Antifederalist No. 47 

"BALANCE" OF DEPARTMENTS NOT ACHIEVED UNDER NEW CONSTITUTION 


This essay is made up of of excerpts from "CENTINEL's," letters 
of October 5 and 24, 1787.  Taken from The Independent Gazetteer, 


    I am fearful that the principles of government inculcated in 
Mr. [John] Adams' treatise [Defence of the Constitutions of 
Government of the United States of America], and enforced in the 
numerous essays and paragraphs in the newspapers, have misled 
some well designing members of the late Convention.  But it will 
appear in the sequel, that the construction of the proposed plan 
of government is infinitely more extravagant. 
     I have been anxiously expecting that some enlightened 
patriot would, ere this, have taken up the pen to expose the 
futility, and counteract the baneful tendency of such principles.  
Mr. Adams' sine qua non of a good government is three balancing 
powers; whose repelling qualities are to produce an equilibrium 
of interests, and thereby promote the happiness of the whole 
community.  He asserts that the administrators of every 
government, will ever be actuated by views of private interest 
and ambition, to the prejudice of the public good; that therefore 
the only effectual method to secure the rights of the people and 
promote their welfare, is to create an opposition of interests 
between the members of two distinct bodies, in the exercise of 
the powers of government, and balanced by those of a third.  This 
hypothesis supposes human wisdom competent to the task of 
instituting three co-equal orders in government, and a 
corresponding weight in the community to enable them respectively 
to exercise their several parts, and whose views and interests 
should be so distinct as to prevent a coalition of any two of 
them for the destruction of the third.  Mr. Adams, although he 
has traced the constitution of every form of government that ever 
existed, as far as history affords materials, has not been able 
to adduce a single instance of such a government.  He indeed says 
that the British constitution is such in theory, but this is 
rather a confirmation that his principles are chimerical and not 
to be reduced to practice.  If such an organization of power were 
practicable, how long would it continue?  Not a day-for there is 
so great a disparity in the talents, wisdom and industry of 
mankind, that the scale would presently preponderate to one or 
the other body, and with every accession of power the means of 
further increase would be greatly extended.  The state of society 
in England is much more favorable to such a scheme of government 
than that of America. There they have a powerful hereditary 
nobility, and real distinctions of rank and interests; but even 
there, for want of that perfect equality of power and distinction 
of interests in the three orders of government, they exist but in 
name.  The only operative and efficient check upon the conduct of 
administration, is the sense of the people at large. 

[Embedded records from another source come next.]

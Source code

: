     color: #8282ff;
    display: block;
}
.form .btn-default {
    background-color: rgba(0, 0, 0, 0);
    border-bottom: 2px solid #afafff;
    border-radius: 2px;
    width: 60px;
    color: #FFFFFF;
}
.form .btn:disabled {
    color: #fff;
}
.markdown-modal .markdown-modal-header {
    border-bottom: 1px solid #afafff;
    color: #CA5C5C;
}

     Suppose a government could be formed and supported on such 
principles, would it answer the great purposes of civil society?  

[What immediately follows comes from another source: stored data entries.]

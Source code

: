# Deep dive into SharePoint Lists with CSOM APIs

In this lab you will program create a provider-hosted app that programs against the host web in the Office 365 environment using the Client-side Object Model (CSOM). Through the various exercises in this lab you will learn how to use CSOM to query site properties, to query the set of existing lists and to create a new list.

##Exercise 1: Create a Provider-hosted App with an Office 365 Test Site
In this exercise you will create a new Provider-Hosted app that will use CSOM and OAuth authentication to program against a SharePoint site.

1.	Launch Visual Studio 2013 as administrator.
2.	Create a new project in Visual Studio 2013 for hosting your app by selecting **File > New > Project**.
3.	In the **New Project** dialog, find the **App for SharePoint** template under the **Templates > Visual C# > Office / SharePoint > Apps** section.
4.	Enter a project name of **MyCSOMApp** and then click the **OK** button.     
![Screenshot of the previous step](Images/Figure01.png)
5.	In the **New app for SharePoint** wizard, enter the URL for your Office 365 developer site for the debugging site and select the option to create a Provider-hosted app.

If the administrators of every government are actuated by views 
of private interest and ambition, how is the welfare and 
happiness of the community to be the result of such jarring 
adverse interests? 
     Therefore, as different orders in government will not 
produce the good of the whole, we must recur to other principles.  
I believe it will be found that the form of government, which 
holds those entrusted with power in the greatest responsibility 
to their constituents, the best calculated for freemen.  A 
republican, or free government, can only exist where the body of 
the people are virtuous, and where property is pretty equally 
divided.  In such a government the people are the sovereign and 
their sense or opinion is the criterion of every public measure.  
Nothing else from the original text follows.